Shared Decisions in a Democratic NHS
Author: Shaun McBride
Shaun McBride (@kernowshaun) is a paramedic, health inequalities campaigner and Socialist Health Association Central Council member from Manchester. All views expressed are his own.
Many are currently engaged in the fight regarding ownership of our health service. They rightly argue that a health service, whether in part or in full, owned by private companies mean that the primary output is profit, with health gain taking a secondary role. It is a fight that, if I may be optimistic, may soon be won. Private companies are not making the profits they expected, public opinion is steadfastly in favour of collectively-owned models of healthcare, and the current government’s agenda lies in tatters.
They also correctly recognise the principle that “you can’t plan what you don’t control, and you don’t control what you don’t own”. As a result of private ownership, health services are exclusively planned and controlled by unaccountable private individuals, from managers to shareholders. However, a collectively owned health service, finally free of the anchor of profit to pursue only health gain, also introduces the opportunity to implement alternative forms of planning and control, and the fight for the ownership of our NHS has forced us to challenge old management paradigms for the first time.
Having removed managers and shareholders from command over the means of health gain production, who is to take over the ship? Politicians? Civil servants? Doctors? Previous models have largely been variations of the aforementioned in differing amounts, but does the public really wish to return to the stale, unresponsive and bureaucratic management, however well-intentioned, of the past? I wish to use this short article to argue that, not only is a democratic method of management the best form of management, it is the only ethical option.
Since the birth of the NHS and its dominant doctor- and politician-led management system 70 years ago, huge advances have been made in individual patient-level decision ‘management’. The clinical professions have abandoned old paternalistic models of “doctor’s orders”, and the vision of patients as co-producers of health is being realised, albeit slowly, through shared (patient-clinician) decision making.
Shared decision making hinges on the ethical principle of autonomy, and in essence means that, not only does the clinician consider the balance of risks and benefits from a purely medical (and often medico-legal) perspective, but also the patient - an expert in their own individual health and lives - from the perspective of their wider lives, priorities and beliefs.
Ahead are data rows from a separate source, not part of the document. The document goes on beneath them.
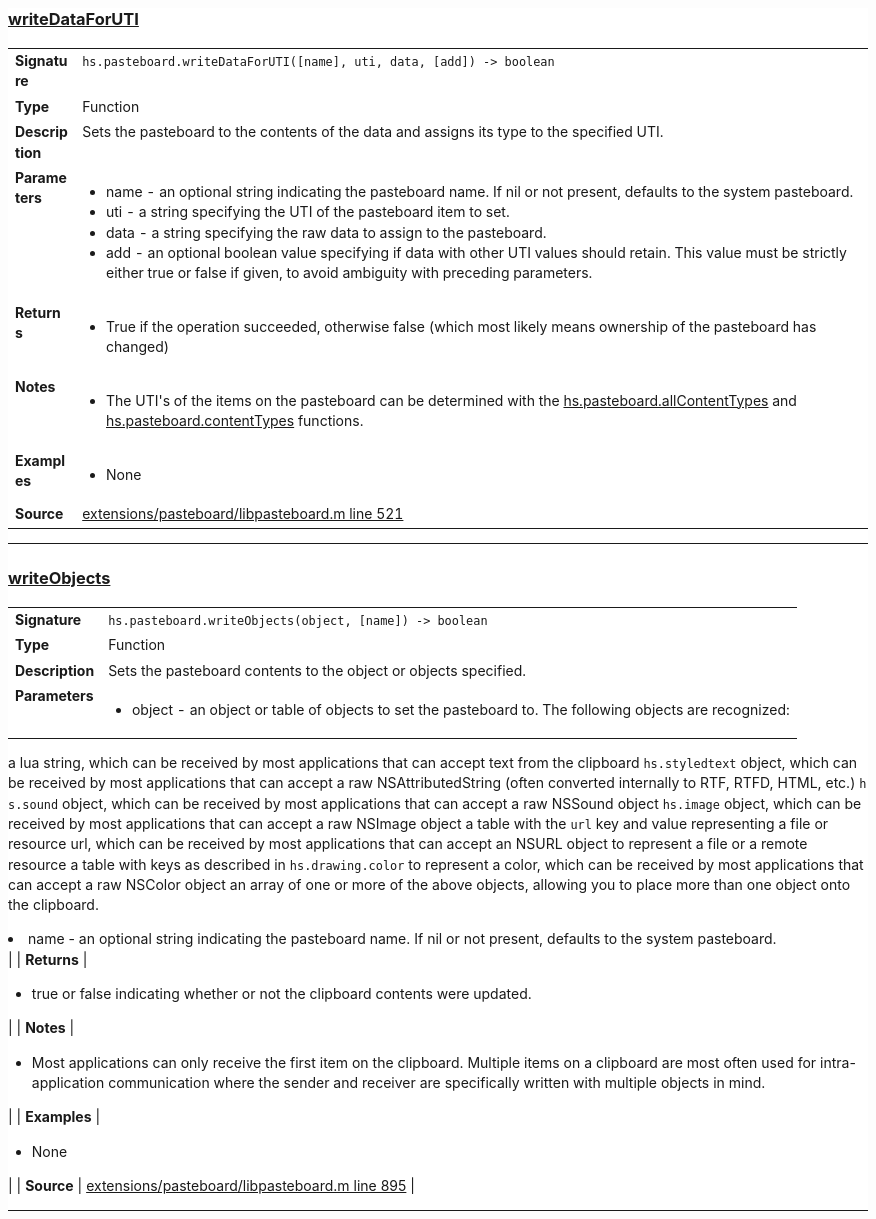 

### [writeDataForUTI](#writedataforuti)

|                                             |                                                                                     |
| --------------------------------------------|-------------------------------------------------------------------------------------|
| **Signature**                               | `hs.pasteboard.writeDataForUTI([name], uti, data, [add]) -> boolean`                                                                    |
| **Type**                                    | Function                                                                     |
| **Description**                             | Sets the pasteboard to the contents of the data and assigns its type to the specified UTI.                                                                     |
| **Parameters**                              | <ul><li>name - an optional string indicating the pasteboard name.  If nil or not present, defaults to the system pasteboard.</li><li>uti  - a string specifying the UTI of the pasteboard item to set.</li><li>data - a string specifying the raw data to assign to the pasteboard.</li><li>add  - an optional boolean value specifying if data with other UTI values should retain.  This value must be strictly either true or false if given, to avoid ambiguity with preceding parameters.</li></ul> |
| **Returns**                                 | <ul><li>True if the operation succeeded, otherwise false (which most likely means ownership of the pasteboard has changed)</li></ul>          |
| **Notes**                                   | <ul><li>The UTI's of the items on the pasteboard can be determined with the [hs.pasteboard.allContentTypes](#allContentTypes) and [hs.pasteboard.contentTypes](#contentTypes) functions.</li></ul> |
| **Examples**                                | <ul><li>None</li></ul> |
| **Source**                                  | [extensions/pasteboard/libpasteboard.m line 521](https://github.com/CommandPost/CommandPost-App/blob/master/extensions/pasteboard/libpasteboard.m#L521) |

---


### [writeObjects](#writeobjects)

|                                             |                                                                                     |
| --------------------------------------------|-------------------------------------------------------------------------------------|
| **Signature**                               | `hs.pasteboard.writeObjects(object, [name]) -> boolean`                                                                    |
| **Type**                                    | Function                                                                     |
| **Description**                             | Sets the pasteboard contents to the object or objects specified.                                                                     |
| **Parameters**                              | <ul><li>object - an object or table of objects to set the pasteboard to.  The following objects are recognized:
  a lua string, which can be received by most applications that can accept text from the clipboard
  `hs.styledtext` object, which can be received by most applications that can accept a raw NSAttributedString (often converted internally to RTF, RTFD, HTML, etc.)
  `hs.sound` object, which can be received by most applications that can accept a raw NSSound object
  `hs.image` object, which can be received by most applications that can accept a raw NSImage object
  a table with the `url` key and value representing a file or resource url, which can be received by most applications that can accept an NSURL object to represent a file or a remote resource
  a table with keys as described in `hs.drawing.color` to represent a color, which can be received by most applications that can accept a raw NSColor object
  an array of one or more of the above objects, allowing you to place more than one object onto the clipboard.</li><li>name - an optional string indicating the pasteboard name.  If nil or not present, defaults to the system pasteboard.</li></ul> |
| **Returns**                                 | <ul><li>true or false indicating whether or not the clipboard contents were updated.</li></ul>          |
| **Notes**                                   | <ul><li>Most applications can only receive the first item on the clipboard.  Multiple items on a clipboard are most often used for intra-application communication where the sender and receiver are specifically written with multiple objects in mind.</li></ul> |
| **Examples**                                | <ul><li>None</li></ul> |
| **Source**                                  | [extensions/pasteboard/libpasteboard.m line 895](https://github.com/CommandPost/CommandPost-App/blob/master/extensions/pasteboard/libpasteboard.m#L895) |

---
In short, the clinical professions have accepted the principle that it is unethical to expose a patient to any risk without their active and informed consent, no matter the perceived balance in the mind of the clinician, or put differently: that patients should take an active role in any decision regarding their care that could possibly expose them to risk.
However, this principle has not yet been accepted to apply to communities and nations, as it has been to individual patients. Where we see communities of patients being exposed to risk through the reconfiguration of hyperacute stroke units, or the centralisation of GP surgeries, or the decision whether to conduct breast screening, we see the archaic paternalistic model, encouraging patients to leave it to the experts, trusting that clinicians in positions of management or politicians will act in their best interests. No matter how well intentioned the decision makers (and I am in no doubt that the great majority are), and no matter the balance of risks and benefits in their minds, the ethical principle previously outlined would mandate that communities also take an active role in these decisions. These patient representatives would be elected from the general population, however, the exact design of any democratic decision making system would require much greater consideration than can be given here. Alongside these patients should be a range of frontline clinicians who always make much better informed experts on how services could be ran than managers extracted from the frontline.
Democratic decision making at every level from community to nation is the only way to gain the active and informed consent of patients for any planned change in care. The NHS could lead the way in pioneering the first industry not only socially owned, but socially & democratically controlled and planned, a third way between the uninspiring state-ran industries of the post-war period and the unacceptable pursuit of profit above all else demonstrated in the same industries by corporations since Thatcher’s premiership.
Not only would a democratic NHS unleash the untapped potential of patients and frontline clinicians, but also, as I have argued here, it would be unethical to continue making health service decisions in any other way.
The publisher is the Centre for Welfare Reform.
Shared Decisions in a Democratic NHS © Shaun McBride 2018.